@Cold Steel:
Yes, but how does one keep guns out of the wrong hands without taking them out of the right hands?
Exactly. How do we even try to answer that without first being able to ask the question? We can’t. The other gun thread started off really well, and then someone (maybe it was Fink, maybe not) jumped in with a ban on certain types of weapons. Fine. But it can’t stop there. It can’t stop with ambiguous word salad. You have to go deeper and be exact. We have to be able to ask what is meant by “assault rifle?” What is meant by “mentally ill?” Who makes that call? What is the process? Are we mixing up correlation with causation? (which is what we have been trying to get Fink to respond to)
Even something like how we define the “good” hands and “bad” hands.
Whenever something like this happens, people scream GUN CONTROL without giving any workable solutions.
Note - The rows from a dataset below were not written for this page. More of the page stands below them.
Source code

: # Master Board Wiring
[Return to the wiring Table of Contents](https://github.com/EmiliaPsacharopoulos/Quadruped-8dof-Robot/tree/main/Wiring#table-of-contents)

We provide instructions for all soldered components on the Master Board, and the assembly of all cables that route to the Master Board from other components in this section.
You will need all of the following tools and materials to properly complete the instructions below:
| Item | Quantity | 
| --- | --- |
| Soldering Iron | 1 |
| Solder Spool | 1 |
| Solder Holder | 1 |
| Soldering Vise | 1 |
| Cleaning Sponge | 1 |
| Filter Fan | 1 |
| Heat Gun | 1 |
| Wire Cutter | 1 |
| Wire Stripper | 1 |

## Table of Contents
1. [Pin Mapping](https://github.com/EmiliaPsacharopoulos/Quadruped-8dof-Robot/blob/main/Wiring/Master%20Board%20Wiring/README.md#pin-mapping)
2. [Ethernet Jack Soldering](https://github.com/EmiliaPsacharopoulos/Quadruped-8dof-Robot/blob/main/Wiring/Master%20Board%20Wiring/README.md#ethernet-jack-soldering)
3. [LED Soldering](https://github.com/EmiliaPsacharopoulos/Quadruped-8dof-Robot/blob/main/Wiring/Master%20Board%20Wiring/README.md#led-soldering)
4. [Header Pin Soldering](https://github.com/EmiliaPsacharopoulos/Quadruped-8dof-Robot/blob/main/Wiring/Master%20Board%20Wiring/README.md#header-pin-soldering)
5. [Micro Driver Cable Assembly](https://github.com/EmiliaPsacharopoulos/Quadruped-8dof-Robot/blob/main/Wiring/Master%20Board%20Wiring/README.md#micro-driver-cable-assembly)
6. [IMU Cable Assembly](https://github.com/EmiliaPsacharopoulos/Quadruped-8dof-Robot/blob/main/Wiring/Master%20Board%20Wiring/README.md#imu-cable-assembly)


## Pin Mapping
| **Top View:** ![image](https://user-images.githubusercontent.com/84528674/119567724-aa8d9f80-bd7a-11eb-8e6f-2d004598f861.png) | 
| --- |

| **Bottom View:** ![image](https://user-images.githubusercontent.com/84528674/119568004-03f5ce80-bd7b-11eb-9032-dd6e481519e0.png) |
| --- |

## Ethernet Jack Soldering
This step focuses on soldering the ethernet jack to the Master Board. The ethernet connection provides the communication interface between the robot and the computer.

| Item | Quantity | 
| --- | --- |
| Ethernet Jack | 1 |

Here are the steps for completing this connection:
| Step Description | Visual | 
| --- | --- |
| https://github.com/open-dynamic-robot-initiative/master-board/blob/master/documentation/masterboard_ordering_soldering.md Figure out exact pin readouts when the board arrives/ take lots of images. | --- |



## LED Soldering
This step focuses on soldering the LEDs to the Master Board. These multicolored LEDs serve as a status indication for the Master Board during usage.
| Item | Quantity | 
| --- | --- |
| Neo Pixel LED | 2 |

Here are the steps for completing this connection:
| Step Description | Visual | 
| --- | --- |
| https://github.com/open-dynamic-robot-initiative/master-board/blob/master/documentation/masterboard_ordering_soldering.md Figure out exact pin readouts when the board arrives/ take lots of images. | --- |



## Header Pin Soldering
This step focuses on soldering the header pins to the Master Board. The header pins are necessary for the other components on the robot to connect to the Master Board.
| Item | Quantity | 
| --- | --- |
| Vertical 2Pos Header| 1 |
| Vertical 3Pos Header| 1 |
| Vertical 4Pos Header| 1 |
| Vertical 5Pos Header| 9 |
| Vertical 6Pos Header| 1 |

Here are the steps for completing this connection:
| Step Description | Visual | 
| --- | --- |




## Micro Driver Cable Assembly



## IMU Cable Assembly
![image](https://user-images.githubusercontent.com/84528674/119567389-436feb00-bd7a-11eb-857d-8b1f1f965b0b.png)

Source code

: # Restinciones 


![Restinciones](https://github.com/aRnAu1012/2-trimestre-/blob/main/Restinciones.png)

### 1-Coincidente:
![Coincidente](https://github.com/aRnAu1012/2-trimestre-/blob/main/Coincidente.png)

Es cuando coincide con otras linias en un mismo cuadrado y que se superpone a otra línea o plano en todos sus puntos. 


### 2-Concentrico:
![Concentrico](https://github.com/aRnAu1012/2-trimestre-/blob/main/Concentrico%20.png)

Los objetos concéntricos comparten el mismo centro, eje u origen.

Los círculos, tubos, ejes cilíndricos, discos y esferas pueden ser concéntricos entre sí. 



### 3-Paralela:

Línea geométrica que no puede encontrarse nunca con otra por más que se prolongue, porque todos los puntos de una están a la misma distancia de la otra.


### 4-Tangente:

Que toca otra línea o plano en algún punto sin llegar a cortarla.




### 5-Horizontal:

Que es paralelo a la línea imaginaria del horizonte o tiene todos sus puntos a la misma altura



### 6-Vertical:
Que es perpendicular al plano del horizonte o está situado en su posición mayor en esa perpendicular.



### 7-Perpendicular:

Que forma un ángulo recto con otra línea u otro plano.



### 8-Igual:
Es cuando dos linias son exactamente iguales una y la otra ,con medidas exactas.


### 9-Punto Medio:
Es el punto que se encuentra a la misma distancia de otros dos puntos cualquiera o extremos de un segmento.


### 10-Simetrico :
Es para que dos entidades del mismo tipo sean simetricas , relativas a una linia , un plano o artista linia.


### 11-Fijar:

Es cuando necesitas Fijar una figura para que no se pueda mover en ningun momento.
The government needs to register guns before they confiscate them, so any proposals that would implement registration is a non-starter by gun owners.
Yeah. Another thing to consider..
If we take away AR-15s, bad guys will use Ruger Mini-14s. Take away those and they'll use something else. These things don't stop until the guns are gone.
I agree.
In the 1960s, guns were plentiful. Even Sears had them. And anyone could buy them if they were old enough. But school shootings were unheard of. Crime was low and violence was unheard of if one stayed out of the wrong areas.
I was reading up on some gun stats. I don’t have them available right now, as I am on my phone. But even in the 70s the percentage of households with guns was a lot higher. There are more guns now, but also more people. The population was more “saturated”, for lack of a better term, with guns in the 70s. And there were a few shootings. But I mean that literally - like 5 to 10 for the entire decade.
But things are different now. We've become angry, resentful and distrustful as a nation. Our leaders are dishonest, conniving worms and they perhaps they always were. As we've become polarized no one wants to give. Those in the U.S. who voted for Hillary felt they were entitled to victory, and they took to the streets when she lost.
It's just the way things are now.
I am not so sure. These shooters end up being people with troubled, abusive childhoods. You don’t find a lot of shooters from stable two-parent families. The breakdown in the family is likely another cause, which has gone up quite a bit since the 60s.
A lot more use of the SSRI anti-depressants as well.